Quittons à présent la zone démilitarisée pour nous rendre à Hwacheon. Ici, on compte plus de soldats que de civils. Pourtant, cette région fait partie du projet éco-touristique, avec un parc qui doit ouvrir l’an prochain. Mais certaines installations sont déjà en place, comme un pont flottant. Des dizaines de Coréens se promènent là. “On fait ce qu’on appelle une ‘marche pour l’oxygène’, explique une femme. C’est bon pour la santé, on est en plein air.
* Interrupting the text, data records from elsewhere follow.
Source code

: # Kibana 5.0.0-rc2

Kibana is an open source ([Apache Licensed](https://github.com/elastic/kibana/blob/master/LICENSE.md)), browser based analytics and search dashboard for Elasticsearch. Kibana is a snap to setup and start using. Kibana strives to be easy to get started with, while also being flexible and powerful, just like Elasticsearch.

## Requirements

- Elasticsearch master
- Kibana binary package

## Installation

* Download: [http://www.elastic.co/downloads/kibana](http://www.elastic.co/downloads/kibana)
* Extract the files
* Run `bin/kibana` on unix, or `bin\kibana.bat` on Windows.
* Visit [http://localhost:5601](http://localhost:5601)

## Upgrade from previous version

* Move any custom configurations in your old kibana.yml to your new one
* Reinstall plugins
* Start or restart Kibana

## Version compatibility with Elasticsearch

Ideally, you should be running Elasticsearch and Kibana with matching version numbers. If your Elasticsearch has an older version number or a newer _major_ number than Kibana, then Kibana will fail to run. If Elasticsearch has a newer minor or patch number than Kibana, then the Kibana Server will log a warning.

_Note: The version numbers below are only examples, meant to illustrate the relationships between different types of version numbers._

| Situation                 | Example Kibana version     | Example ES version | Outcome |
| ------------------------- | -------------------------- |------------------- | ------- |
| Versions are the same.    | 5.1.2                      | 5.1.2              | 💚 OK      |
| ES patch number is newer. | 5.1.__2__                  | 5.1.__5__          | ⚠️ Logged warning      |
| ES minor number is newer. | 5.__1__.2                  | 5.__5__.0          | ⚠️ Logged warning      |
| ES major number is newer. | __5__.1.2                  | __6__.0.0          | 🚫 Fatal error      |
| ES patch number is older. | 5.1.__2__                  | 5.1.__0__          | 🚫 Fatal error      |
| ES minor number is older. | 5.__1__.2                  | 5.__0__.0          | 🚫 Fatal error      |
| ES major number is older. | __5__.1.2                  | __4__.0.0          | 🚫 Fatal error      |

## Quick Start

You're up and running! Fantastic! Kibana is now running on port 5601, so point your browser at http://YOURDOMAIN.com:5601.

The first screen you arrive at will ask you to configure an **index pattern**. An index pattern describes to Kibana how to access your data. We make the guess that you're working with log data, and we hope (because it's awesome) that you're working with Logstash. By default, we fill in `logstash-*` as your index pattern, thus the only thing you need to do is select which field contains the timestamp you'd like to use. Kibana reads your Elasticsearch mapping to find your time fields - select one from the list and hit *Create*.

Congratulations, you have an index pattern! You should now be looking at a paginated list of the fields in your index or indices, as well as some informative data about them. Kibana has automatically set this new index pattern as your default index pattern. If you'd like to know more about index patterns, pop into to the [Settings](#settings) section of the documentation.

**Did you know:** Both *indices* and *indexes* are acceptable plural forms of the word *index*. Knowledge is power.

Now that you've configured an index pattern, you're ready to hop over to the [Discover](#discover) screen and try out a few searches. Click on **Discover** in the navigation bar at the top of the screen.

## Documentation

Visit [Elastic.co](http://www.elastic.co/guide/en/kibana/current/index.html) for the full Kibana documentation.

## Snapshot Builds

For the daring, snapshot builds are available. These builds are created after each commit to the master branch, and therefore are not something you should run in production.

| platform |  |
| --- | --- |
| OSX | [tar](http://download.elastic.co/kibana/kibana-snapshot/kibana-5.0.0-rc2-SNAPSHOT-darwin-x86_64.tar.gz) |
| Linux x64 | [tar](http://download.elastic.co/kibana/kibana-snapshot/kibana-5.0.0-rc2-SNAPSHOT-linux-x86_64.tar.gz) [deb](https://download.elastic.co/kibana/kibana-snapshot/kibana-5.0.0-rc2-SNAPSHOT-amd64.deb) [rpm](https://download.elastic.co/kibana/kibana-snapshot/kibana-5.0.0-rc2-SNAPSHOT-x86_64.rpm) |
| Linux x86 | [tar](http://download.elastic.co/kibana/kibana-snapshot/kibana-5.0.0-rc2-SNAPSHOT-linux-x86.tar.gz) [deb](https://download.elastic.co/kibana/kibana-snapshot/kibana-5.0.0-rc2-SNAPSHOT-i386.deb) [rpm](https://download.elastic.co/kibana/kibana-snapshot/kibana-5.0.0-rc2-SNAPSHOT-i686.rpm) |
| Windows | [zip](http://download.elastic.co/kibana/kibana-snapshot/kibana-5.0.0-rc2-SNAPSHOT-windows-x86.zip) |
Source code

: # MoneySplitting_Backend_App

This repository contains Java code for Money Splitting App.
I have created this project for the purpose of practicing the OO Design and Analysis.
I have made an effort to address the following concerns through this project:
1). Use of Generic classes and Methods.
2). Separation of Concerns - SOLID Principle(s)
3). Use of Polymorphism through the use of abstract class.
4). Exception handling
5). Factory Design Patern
C’est une bonne occasion pour faire du sport”. Un peu plus loin, une autre Coréenne indique que “parfois, on entend des coups de feu vers la frontière”. “Ce n’est pas très rassurant, mais c’est comme ça”, conclut-elle en souriant. “Ce n’est pas particulièrement dangereux, au contraire !”, corrige une autre promeneuse. Pour elle, “avec tous les soldats qu’il y a ici, on se sent bien protégé.”

Pouvoir entrer dans la zone démilitarisée, cela a une valeur historique. Mais pour de nombreux Coréens, cela va au-delà. La guerre de Corée, il y a soixante ans, a séparé des familles entre le nord et le sud. Beaucoup n’ont plus eu de contacts avec leurs proches vivant de l’autre côté de la frontière. C’est le cas de Kyung Mi Kim. “Je n’ai jamais vu mon grand père, raconte cette guide touristique. Je ne sais pas s’il est vivant ou non. Chaque fois quand je viens ici, je pense à lui. Et il y a beaucoup de gens qui viennent ici comme moi pour se sentir plus proche de la famille dont ils ont été séparés.”

Ce projet éco-touristique dans la zone démilitarisée se veut avant tout un moyen de mettre en valeur l’environnement. Certains veulent croire que cela contribuera aussi à rapprocher les deux Corées.